Stored data
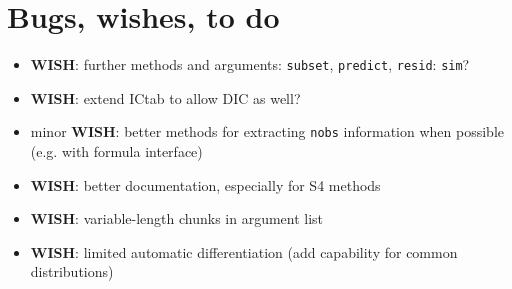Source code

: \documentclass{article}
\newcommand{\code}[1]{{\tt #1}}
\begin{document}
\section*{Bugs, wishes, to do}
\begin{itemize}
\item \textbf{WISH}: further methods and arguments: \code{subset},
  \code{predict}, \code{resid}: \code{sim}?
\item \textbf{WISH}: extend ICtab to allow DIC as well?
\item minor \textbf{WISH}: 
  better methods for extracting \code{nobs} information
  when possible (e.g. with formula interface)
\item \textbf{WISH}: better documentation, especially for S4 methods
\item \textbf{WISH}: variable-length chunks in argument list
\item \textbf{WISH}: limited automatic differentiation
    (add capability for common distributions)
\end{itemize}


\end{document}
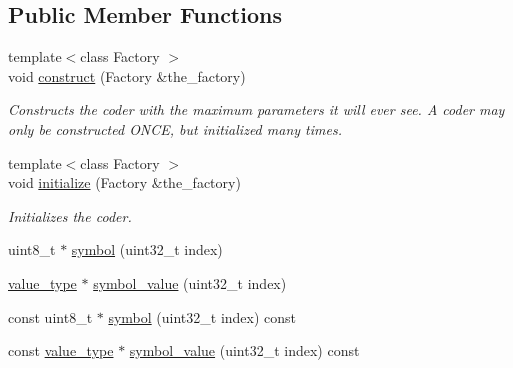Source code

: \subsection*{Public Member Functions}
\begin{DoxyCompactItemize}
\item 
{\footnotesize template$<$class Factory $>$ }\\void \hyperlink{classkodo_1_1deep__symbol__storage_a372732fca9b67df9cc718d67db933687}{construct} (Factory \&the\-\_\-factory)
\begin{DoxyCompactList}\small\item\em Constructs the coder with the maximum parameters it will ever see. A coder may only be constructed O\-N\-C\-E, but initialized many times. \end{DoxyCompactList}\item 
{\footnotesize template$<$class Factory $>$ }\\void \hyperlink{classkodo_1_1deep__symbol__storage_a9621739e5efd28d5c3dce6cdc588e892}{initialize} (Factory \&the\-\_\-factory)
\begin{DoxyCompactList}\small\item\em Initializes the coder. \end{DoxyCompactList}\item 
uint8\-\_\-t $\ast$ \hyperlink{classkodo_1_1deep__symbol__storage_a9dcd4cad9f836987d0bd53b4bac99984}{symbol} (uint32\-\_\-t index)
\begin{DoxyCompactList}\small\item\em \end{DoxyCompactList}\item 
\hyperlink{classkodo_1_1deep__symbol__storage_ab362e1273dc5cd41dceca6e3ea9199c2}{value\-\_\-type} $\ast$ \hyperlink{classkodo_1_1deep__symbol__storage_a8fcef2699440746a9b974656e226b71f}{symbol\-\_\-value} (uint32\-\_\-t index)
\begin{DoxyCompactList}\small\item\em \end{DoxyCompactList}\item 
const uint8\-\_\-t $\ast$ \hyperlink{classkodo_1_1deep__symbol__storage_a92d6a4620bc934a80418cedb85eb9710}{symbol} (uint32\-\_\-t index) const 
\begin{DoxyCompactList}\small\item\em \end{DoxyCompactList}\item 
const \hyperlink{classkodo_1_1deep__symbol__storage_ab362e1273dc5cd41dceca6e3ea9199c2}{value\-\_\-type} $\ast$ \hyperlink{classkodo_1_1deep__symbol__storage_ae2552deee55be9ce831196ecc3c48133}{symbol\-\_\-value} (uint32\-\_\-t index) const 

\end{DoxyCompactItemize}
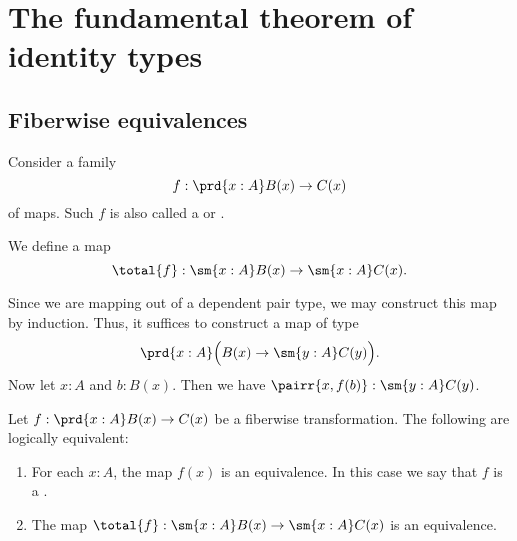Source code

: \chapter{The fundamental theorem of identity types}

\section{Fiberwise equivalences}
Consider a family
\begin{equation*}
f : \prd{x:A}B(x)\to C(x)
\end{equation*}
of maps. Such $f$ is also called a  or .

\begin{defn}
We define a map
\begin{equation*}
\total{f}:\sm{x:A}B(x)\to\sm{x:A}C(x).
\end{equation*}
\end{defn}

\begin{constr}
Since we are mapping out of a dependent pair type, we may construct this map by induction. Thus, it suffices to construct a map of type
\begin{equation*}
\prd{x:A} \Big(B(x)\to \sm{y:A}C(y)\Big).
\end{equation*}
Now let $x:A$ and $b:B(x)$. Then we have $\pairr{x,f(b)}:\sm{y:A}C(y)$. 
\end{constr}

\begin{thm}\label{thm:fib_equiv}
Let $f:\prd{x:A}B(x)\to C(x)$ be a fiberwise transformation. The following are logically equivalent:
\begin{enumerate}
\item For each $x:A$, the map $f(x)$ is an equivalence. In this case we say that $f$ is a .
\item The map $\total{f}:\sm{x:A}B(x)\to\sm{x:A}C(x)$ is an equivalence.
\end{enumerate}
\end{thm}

# EXERCISE REQUIREMENTS
Which lines in the records above contain the word "DoxyCompactItemize"? Copy each one.

# ANSWER TO THIS TASK
\begin{DoxyCompactItemize}
\end{DoxyCompactItemize}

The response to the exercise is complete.